Buffett adds to his position
Berkshire Hathaway recently announced that it has increased its holdings in the five major Japanese trading companies (sogo shosha) to around 8% of the outstanding shares. Its biggest position is in Mitsubishi Corp, which I regard as by far the best of the group.
what the sogo shosha are
It’s a little complicated…
Feudal Japan was ruled by an emperor, with his military leader, the shogun, as his number two. In the early seventeenth century, shogun Tokugawa Ieyasu seized control and established Edo (Tokyo) as the new capital. He kept the feudal barons in check by demanding that they provide family hostages and samurai troops to reside under his control in Tokyo. The samurai had nothing much to do, so they started businesses that evolved in to the powerful industrial conglomerates (zaibatsu) of the pre-WWII era.
Post WWII, the zaibatsu were officially disbanded by the US occupying forces for their role in carrying out the war. In practical terms, though, only the name disappeared. The industrial groups, and their commercial and social relationships, remained intact, but now known as keiretsu. At the heart of each is a bank and a trading company (sogo shosha) that are interfaces between the group and the world outside Japan. The trading company acquires raw materials for its keiretsu and helps distribute its products, in the same way the bank provides financing. Trading companies also act to some degree as national champions, taking on the obligation of acquiring natural gas, for example, for the country as a whole.
the samurai angle
I began investing in Japan in 1986. One of the first brokers I met was a former academic whose field of studies had been Japanese culture. In his (strong) opinion, the key to understanding the keiretsu was through samurai training manuals. One of his favorite illustrations was the slogan “Stamp your feet loudly and walk through a wall of iron.” The idea was that given a focused mind and strength of will, the laws of physics and economics mean nothing…and will wilt before samurai determination.

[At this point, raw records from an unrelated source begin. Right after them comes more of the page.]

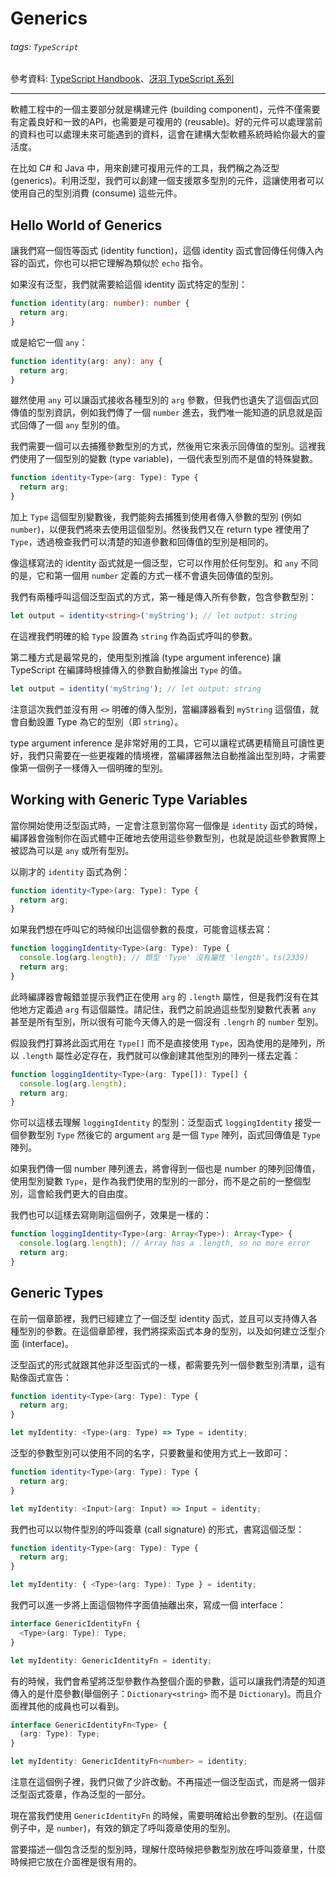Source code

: # Generics

###### tags: `TypeScript`

參考資料: [TypeScript Handbook](https://www.typescriptlang.org/docs/handbook/intro.html)、[冴羽 TypeScript 系列](https://ts.yayujs.com/)

---

軟體工程中的一個主要部分就是構建元件 (building component)，元件不僅需要有定義良好和一致的API，也需要是可複用的 (reusable)。好的元件可以處理當前的資料也可以處理未來可能遇到的資料，這會在建構大型軟體系統時給你最大的靈活度。

在比如 C# 和 Java 中，用來創建可複用元件的工具，我們稱之為泛型 (generics)。利用泛型，我們可以創建一個支援眾多型別的元件，這讓使用者可以使用自己的型別消費 (consume) 這些元件。

## Hello World of Generics

讓我們寫一個恆等函式 (identity function)，這個 identity 函式會回傳任何傳入內容的函式，你也可以把它理解為類似於 `echo` 指令。

如果沒有泛型，我們就需要給這個 identity 函式特定的型別：

```ts
function identity(arg: number): number {
  return arg;
}
```

或是給它一個 `any`：

```ts
function identity(arg: any): any {
  return arg;
}
```

雖然使用 `any` 可以讓函式接收各種型別的 `arg` 參數，但我們也遺失了這個函式回傳值的型別資訊，例如我們傳了一個 `number` 進去，我們唯一能知道的訊息就是函式回傳了一個 `any` 型別的值。

我們需要一個可以去捕獲參數型別的方式，然後用它來表示回傳值的型別。這裡我們使用了一個型別的變數 (type variable)，一個代表型別而不是值的特殊變數。

```ts
function identity<Type>(arg: Type): Type {
  return arg;
}
```

加上 `Type` 這個型別變數後，我們能夠去捕獲到使用者傳入參數的型別 (例如 `number`)，以便我們將來去使用這個型別。然後我們又在 return type 裡使用了 `Type`，透過檢查我們可以清楚的知道參數和回傳值的型別是相同的。

像這樣寫法的 identity 函式就是一個泛型，它可以作用於任何型別。和 `any` 不同的是，它和第一個用 `number` 定義的方式一樣不會遺失回傳值的型別。

我們有兩種呼叫這個泛型函式的方式，第一種是傳入所有參數，包含參數型別：

```ts
let output = identity<string>('myString'); // let output: string
```

在這裡我們明確的給 `Type` 設置為 `string` 作為函式呼叫的參數。

第二種方式是最常見的，使用型別推論 (type argument inference) 讓 TypeScript 在編譯時根據傳入的參數自動推論出 `Type` 的值。

```ts
let output = identity('myString'); // let output: string
```

注意這次我們並沒有用 `<>` 明確的傳入型別，當編譯器看到 `myString` 這個值，就會自動設置 Type 為它的型別（即 `string`）。

type argument inference 是非常好用的工具，它可以讓程式碼更精簡且可讀性更好，我們只需要在一些更複雜的情境裡，當編譯器無法自動推論出型別時，才需要像第一個例子一樣傳入一個明確的型別。

## Working with Generic Type Variables

當你開始使用泛型函式時，一定會注意到當你寫一個像是 `identity` 函式的時候，編譯器會強制你在函式體中正確地去使用這些參數型別，也就是說這些參數實際上被認為可以是 `any` 或所有型別。

以剛才的 `identity` 函式為例：

```ts
function identity<Type>(arg: Type): Type {
  return arg;
}
```

如果我們想在呼叫它的時候印出這個參數的長度，可能會這樣去寫：

```ts
function loggingIdentity<Type>(arg: Type): Type {
  console.log(arg.length); // 類型 'Type' 沒有屬性 'length'。ts(2339)
  return arg;
}
```

此時編譯器會報錯並提示我們正在使用 `arg` 的 `.length` 屬性，但是我們沒有在其他地方定義過 `arg` 有這個屬性。請記住，我們之前說過這些型別變數代表著 `any` 甚至是所有型別，所以很有可能今天傳入的是一個沒有 `.lengrh` 的 `number` 型別。

假設我們打算將此函式用在 `Type[]` 而不是直接使用 `Type`，因為使用的是陣列，所以 `.length` 屬性必定存在，我們就可以像創建其他型別的陣列一樣去定義：

```ts
function loggingIdentity<Type>(arg: Type[]): Type[] {
  console.log(arg.length);
  return arg;
}
```

你可以這樣去理解 `loggingIdentity` 的型別：泛型函式 `loggingIdentity` 接受一個參數型別 `Type` 然後它的 argument `arg` 是一個 `Type` 陣列，函式回傳值是 `Type` 陣列。

如果我們傳一個 number 陣列進去，將會得到一個也是 number 的陣列回傳值，使用型別變數 `Type`，是作為我們使用的型別的一部分，而不是之前的一整個型別，這會給我們更大的自由度。

我們也可以這樣去寫剛剛這個例子，效果是一樣的：

```ts
function loggingIdentity<Type>(arg: Array<Type>): Array<Type> {
  console.log(arg.length); // Array has a .length, so no more error
  return arg;
}
```

## Generic Types

在前一個章節裡，我們已經建立了一個泛型 identity 函式，並且可以支持傳入各種型別的參數。在這個章節裡，我們將探索函式本身的型別，以及如何建立泛型介面 (interface)。

泛型函式的形式就跟其他非泛型函式的一樣，都需要先列一個參數型別清單，這有點像函式宣告：

```ts
function identity<Type>(arg: Type): Type {
  return arg;
}

let myIdentity: <Type>(arg: Type) => Type = identity;
```

泛型的參數型別可以使用不同的名字，只要數量和使用方式上一致即可：

```ts
function identity<Type>(arg: Type): Type {
  return arg;
}

let myIdentity: <Input>(arg: Input) => Input = identity;
```

我們也可以以物件型別的呼叫簽章 (call signature) 的形式，書寫這個泛型：

```ts
function identity<Type>(arg: Type): Type {
  return arg;
}

let myIdentity: { <Type>(arg: Type): Type } = identity;
```

我們可以進一步將上面這個物件字面值抽離出來，寫成一個 interface：

```ts
interface GenericIdentityFn {
  <Type>(arg: Type): Type;
}

let myIdentity: GenericIdentityFn = identity;
```

有的時候，我們會希望將泛型參數作為整個介面的參數，這可以讓我們清楚的知道傳入的是什麼參數(舉個例子：`Dictionary<string>` 而不是 `Dictionary`)。而且介面裡其他的成員也可以看到。

```ts
interface GenericIdentityFn<Type> {
  (arg: Type): Type;
}

let myIdentity: GenericIdentityFn<number> = identity;
```

注意在這個例子裡，我們只做了少許改動。不再描述一個泛型函式，而是將一個非泛型函式簽章，作為泛型的一部分。

現在當我們使用 `GenericIdentityFn` 的時候，需要明確給出參數的型別。(在這個例子中，是 `number`)，有效的鎖定了呼叫簽章使用的型別。

當要描述一個包含泛型的型別時，理解什麼時候把參數型別放在呼叫簽章里，什麼時候把它放在介面裡是很有用的。
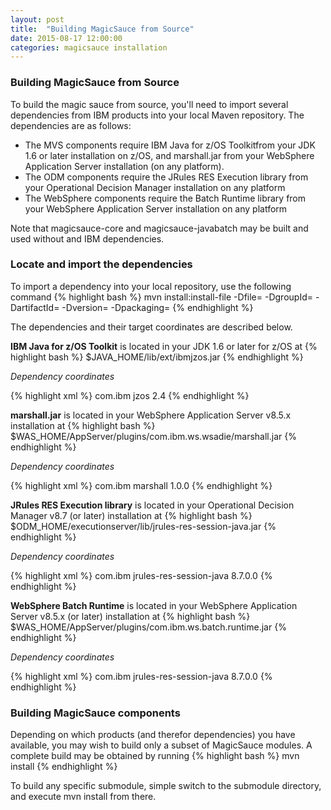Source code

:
```yaml
---
layout: post
title:  "Building MagicSauce from Source"
date: 2015-08-17 12:00:00
categories: magicsauce installation
---
```


### Building MagicSauce from Source
To build the magic sauce from source, you'll need to import several dependencies
from IBM products into your local Maven repository. The dependencies are as follows:

* The MVS components require IBM Java for z/OS Toolkitfrom your JDK 1.6 or later installation on z/OS, and marshall.jar from your WebSphere Application Server installation (on any platform).
* The ODM components require the JRules RES Execution library from your Operational Decision Manager installation on any platform
* The WebSphere components require the Batch Runtime library from your WebSphere Application Server installation on any platform

Note that magicsauce-core and magicsauce-javabatch may be built and used without and IBM dependencies.

### Locate and import the dependencies
To import a dependency into your local repository, use the following command
{% highlight bash %}
mvn install:install-file -Dfile=<path-to-file> -DgroupId=<group-id> -DartifactId=<artifact-id> -Dversion=<version> -Dpackaging=<packaging>
{% endhighlight %}

The dependencies and their target coordinates are described below.

**IBM Java for z/OS Toolkit** is located in your JDK 1.6 or later for z/OS at
{% highlight bash %}
  $JAVA_HOME/lib/ext/ibmjzos.jar
{% endhighlight %}

*Dependency coordinates*

{% highlight xml  %}
<dependency>
  <groupId>com.ibm</groupId>
  <artifactId>jzos</artifactId>
  <version>2.4</version>
</dependency>
{% endhighlight %}

**marshall.jar** is located in your WebSphere Application Server v8.5.x installation at
{% highlight bash %}
  $WAS_HOME/AppServer/plugins/com.ibm.ws.wsadie/marshall.jar
{% endhighlight %}

*Dependency coordinates*

{% highlight xml  %}
<dependency>
 <groupId>com.ibm</groupId>
 <artifactId>marshall</artifactId>
 <version>1.0.0</version>
</dependency>
{% endhighlight %}

**JRules RES Execution library** is located in your Operational Decision Manager v8.7 (or later) installation at
{% highlight bash %}
  $ODM_HOME/executionserver/lib/jrules-res-session-java.jar
{% endhighlight %}

*Dependency coordinates*

{% highlight xml  %}
<dependency>
   <groupId>com.ibm</groupId>
   <artifactId>jrules-res-session-java</artifactId>
   <version>8.7.0.0</version>
 </dependency>
{% endhighlight %}

**WebSphere Batch Runtime** is located in your WebSphere Application Server v8.5.x (or later) installation at
{% highlight bash %}
  $WAS_HOME/AppServer/plugins/com.ibm.ws.batch.runtime.jar
{% endhighlight %}

*Dependency coordinates*

{% highlight xml  %}
<dependency>
   <groupId>com.ibm</groupId>
   <artifactId>jrules-res-session-java</artifactId>
   <version>8.7.0.0</version>
 </dependency>
{% endhighlight %}

### Building MagicSauce components

Depending on which products (and therefor dependencies) you have available, you may wish to build only a subset of MagicSauce modules. A complete build may be obtained by running
{% highlight bash %}
mvn install
{% endhighlight %}

To build any specific submodule, simple switch to the submodule directory, and execute mvn install from there.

I thought he’d spent a little too much time in the library. But as I learned more I began to realize he was absolutely correct.
In the case of the trading companies, this means they are not economic profit maximizers, as they might be if they were in the US. They are the service arms of the keiretsu they are members of. Their main job is to maximize the profits of the group manufacturing companies.
what I think Buffett is doing
In old school Japan, companies cemented a business or banking relationship they were establishing by buying shares in each other’s firm. Such relationship shares symbolized the relationship and were not intended to be traded. I think this is, at least in part, what Berkshire is doing–greasing the wheels for Berkshire-controlled companies to do business with the keiretsu, and with the trading companies in particular.
About 15 years ago I asked the then chairman of Mitsubishi Corp, whom I considered to be a savvy executive, if he would ever consider consolidating his 400+ main subsidiaries (given that the span of control was impossibly wide). His body-language reaction was that only a crazy foreigner could entertain such a lunatic thought.
That was back then. Buffett may think the shareholdings give him a better chance of acquiring stray trading company subsidiaries that will complement companies he now controls. I think this makes sense. The much bigger prize, in my opinion, would be the value created by the trading companies breaking up into more focused units. In my day, this was unthinkable. But maybe things have changed.